This poor guy just can’t help himself. Even when he’s doing his best to play it cool, he ends up trying way too hard. It’s his nature. It’s that neediness that seems to put people off Mr. Djokovic. He may never stop talking about the vegan lifestyle, but mostly he’s corny – the postmatch hands-from-the-heart routine; the grass-eating once he’s won.
There’s an irony in this. Every top tennis player has their image built from scratch by corporate backers. Just look at the gawky, pony-tailed weirdo Mr. Federer was 15 years ago, and the 007-with-a-racquet he is today. That didn’t happen because he got a subscription to GQ.
Mr. Djokovic has none of that polish.
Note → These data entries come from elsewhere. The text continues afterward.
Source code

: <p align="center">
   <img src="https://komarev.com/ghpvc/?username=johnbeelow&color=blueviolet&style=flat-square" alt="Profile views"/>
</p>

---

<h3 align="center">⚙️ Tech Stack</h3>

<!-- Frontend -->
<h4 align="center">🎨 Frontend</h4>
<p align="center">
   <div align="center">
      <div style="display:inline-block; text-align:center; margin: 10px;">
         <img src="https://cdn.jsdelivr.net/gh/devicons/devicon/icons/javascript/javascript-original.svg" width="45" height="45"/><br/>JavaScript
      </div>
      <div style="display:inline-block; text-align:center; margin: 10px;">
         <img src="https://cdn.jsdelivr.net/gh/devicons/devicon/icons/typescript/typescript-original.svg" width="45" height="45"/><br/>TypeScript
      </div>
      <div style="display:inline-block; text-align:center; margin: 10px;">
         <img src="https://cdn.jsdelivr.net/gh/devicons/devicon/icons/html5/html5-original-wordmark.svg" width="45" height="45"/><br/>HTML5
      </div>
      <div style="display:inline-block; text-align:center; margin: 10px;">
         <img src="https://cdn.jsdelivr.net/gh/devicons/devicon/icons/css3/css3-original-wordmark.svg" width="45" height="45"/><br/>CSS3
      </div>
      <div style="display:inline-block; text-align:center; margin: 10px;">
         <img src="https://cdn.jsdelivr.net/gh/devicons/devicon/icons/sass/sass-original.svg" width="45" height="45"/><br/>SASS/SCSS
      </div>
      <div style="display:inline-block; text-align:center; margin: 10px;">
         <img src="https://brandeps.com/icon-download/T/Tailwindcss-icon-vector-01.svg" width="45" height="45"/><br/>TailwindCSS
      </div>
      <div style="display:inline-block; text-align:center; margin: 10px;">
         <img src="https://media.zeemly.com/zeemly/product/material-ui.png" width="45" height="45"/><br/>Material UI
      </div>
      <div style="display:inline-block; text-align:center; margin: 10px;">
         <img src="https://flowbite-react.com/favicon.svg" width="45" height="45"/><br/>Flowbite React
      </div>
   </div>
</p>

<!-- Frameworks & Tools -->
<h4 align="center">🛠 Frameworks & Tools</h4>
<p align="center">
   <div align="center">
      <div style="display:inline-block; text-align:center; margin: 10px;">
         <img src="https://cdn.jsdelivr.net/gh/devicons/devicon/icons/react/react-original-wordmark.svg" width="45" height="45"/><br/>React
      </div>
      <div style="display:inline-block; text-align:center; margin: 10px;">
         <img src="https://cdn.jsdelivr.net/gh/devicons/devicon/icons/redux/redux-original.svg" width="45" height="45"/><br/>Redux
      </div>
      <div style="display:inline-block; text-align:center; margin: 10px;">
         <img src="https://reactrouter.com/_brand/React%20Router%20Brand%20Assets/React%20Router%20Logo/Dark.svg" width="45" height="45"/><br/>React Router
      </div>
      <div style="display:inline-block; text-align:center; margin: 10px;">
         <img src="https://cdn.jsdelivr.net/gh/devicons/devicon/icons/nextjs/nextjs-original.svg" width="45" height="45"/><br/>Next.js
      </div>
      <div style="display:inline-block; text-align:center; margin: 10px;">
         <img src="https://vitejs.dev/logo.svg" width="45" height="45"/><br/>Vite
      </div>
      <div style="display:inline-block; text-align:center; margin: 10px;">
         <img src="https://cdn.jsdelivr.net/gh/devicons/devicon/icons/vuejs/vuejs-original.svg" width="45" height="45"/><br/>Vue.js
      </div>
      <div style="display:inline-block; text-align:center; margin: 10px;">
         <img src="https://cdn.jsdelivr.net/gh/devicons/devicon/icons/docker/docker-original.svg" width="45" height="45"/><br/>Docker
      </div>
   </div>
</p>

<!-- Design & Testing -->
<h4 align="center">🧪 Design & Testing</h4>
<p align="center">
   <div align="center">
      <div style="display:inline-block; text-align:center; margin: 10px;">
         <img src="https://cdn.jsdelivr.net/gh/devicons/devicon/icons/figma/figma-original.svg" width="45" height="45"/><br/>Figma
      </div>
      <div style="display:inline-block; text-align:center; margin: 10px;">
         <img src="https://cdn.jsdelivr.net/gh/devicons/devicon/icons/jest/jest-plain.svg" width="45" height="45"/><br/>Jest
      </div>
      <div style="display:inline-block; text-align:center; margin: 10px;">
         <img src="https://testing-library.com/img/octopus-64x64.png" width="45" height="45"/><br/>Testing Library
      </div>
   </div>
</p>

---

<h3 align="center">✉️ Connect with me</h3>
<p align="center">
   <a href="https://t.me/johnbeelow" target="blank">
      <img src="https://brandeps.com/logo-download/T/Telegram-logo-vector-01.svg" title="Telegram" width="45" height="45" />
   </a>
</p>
The guy you are getting is pretty obviously the real guy, including all the oddness and discomfort. But it’s his realness people hold against him.
What they can no longer ignore is his place among the Big Three, with Mr. Nadal and Mr. Federer. Mr. Djokovic is now the biggest.
He’s won four of the past five Grand Slams. He’s moved to 16 for his career, two behind Mr. Nadal and four behind Mr. Federer. After a long injury-abetted wobble a couple of years ago, he now has those targets properly triangulated. In his current form, he may top the list inside two years.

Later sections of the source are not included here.